Hoeven seeks to fill in blanks on ag trade aid, but some rules still being written
FARGO — A little sunshine, a recent bump upward in prices for crops and another federal program to help ease the pain of a trade war are not completely relieving anxieties for farmers.
Sen. John Hoeven, R-N.D., held a roundtable Tuesday, May 28, with farmers and lenders to outline the $16 billion in agriculture assistance in what he called “MFP 2.0,” a second year of the Market Facilitation Program for the ag sector but with a different way of calculating payments for farmers.
No one at the meeting said a negative word about the Trump administration economic predicament. Hoeven blamed Chinese trade negotiators for “backing off” from a trade deal that would have been good both for agriculture and energy.
Hoeven described a multi-pronged response to natural and economic disasters. Some farmers may benefit from a natural disaster bill that allots $3 billion to agriculture within a $19.1 billion disaster bill.
Prevented planting insurance impacts are coming in the wake of flooding and crop delays in Nebraska, Iowa, Kansas and South Dakota, as well as pockets of North Dakota. North Dakota Gov. Doug Burgum has requested disaster declarations for 19 counties. Hoeven said some of that disaster aid may help those 19 counties, but probably not contiguous counties.
Funding for the Market Facilitation Program is provided through the Commodity Credit Corp., which is funded each year by Congress through the agriculture appropriations subcommittee that is chaired by Hoeven.
Hoeven said “every American” benefits from the farm program, which delivers safe, abundant and affordable food supplies.
The Agriculture Assistance Plan includes:
Market Facilitation Program payments — $14.5 billion in direct payments to farmers.
All Title I commodities will be covered, including soybeans, wheat, corn, canola, barley, oats, sunflowers, dry peas, flaxseed, lentils, dry beans and others.
Farmers will get about half the payment at the end of July. Additional assistance could come at the end of November and then in January.
Payments will be based on a single county rate multiplied by a farm's total plantings to those crops in aggregate in 2019. Farmers have until July 15 to plant and certify their crops with the Farm Service Agency.
Single county payment rates will be determined by the county's recent planting and production. Payments will not be dependent on the type of crop planted, therefore will not distort planting decisions.

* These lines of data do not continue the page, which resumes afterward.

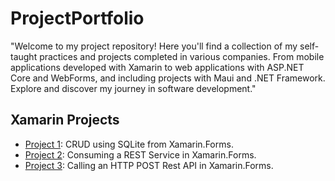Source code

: # ProjectPortfolio
"Welcome to my project repository! Here you'll find a collection of my self-taught practices and projects completed in various companies. From mobile applications developed with Xamarin to web applications with ASP.NET Core and WebForms, and including projects with Maui and .NET Framework. Explore and discover my journey in software development."


## Xamarin Projects
- [Project 1](https://github.com/manuzz/CRUDSqlite):  CRUD using SQLite from Xamarin.Forms.
- [Project 2](https://github.com/manuzz/AppTest):  Consuming a REST Service in Xamarin.Forms.
- [Project 3](https://github.com/manuzz/AppApiPost):  Calling an HTTP POST Rest API in Xamarin.Forms.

Hoeven said Secretary of Agriculture Sonny Perdue is working to make sure payment limits won’t be less than the payment limits for last year’s MFP program.
Dairy producers also will receive payments based on production history.
Food purchases — $1.4 billion. This includes purchases of surplus commodities like fruits, vegetables, beef, pork, poultry and milk for distribution to organizations including food pantries and school nutrition programs.
Agriculture trade promotion — $100 million. This is designed to help develop new markets for U.S. agriculture goods, even as tariff wars have torn some asunder.
Still writing rules
Brad Thykeson, North Dakota state executive director of the FSA, which delivers farm programs and dollars, reported that the state had received some $442 million in the first MFP program that was put in place because of 2018 market impacts, largely on soybeans.
Thykeson said his agency will be ready to deliver the new program, but he acknowledged officials in Washington are still writing and developing rules “as we speak.”
Scott German of Oakes, a board member for the North Dakota Corn Growers Association, suggested putting in an extra payment for prevented planting coverage, perhaps up a “flat 20%” from the 55% typically available. Howard Olson, senior vice president for insurance and communications for AgCountry Farm Credit Services based in Fargo, advised making sure that people who initially had “paid a little extra” for higher coverage not be penalized if everybody gets the same rate.
“It could mean the difference between losing money and making a dollar or two an acre,” Olson said. Complexity, as well as equity and fairness across the country, are questions still to be answered. “I think growers will try to plant everything they can,” he said, but noted that there are 20 to 25% of acres in Dickey and LaMoure counties that may not be planted and won’t be eligible for an MFP that requires planting.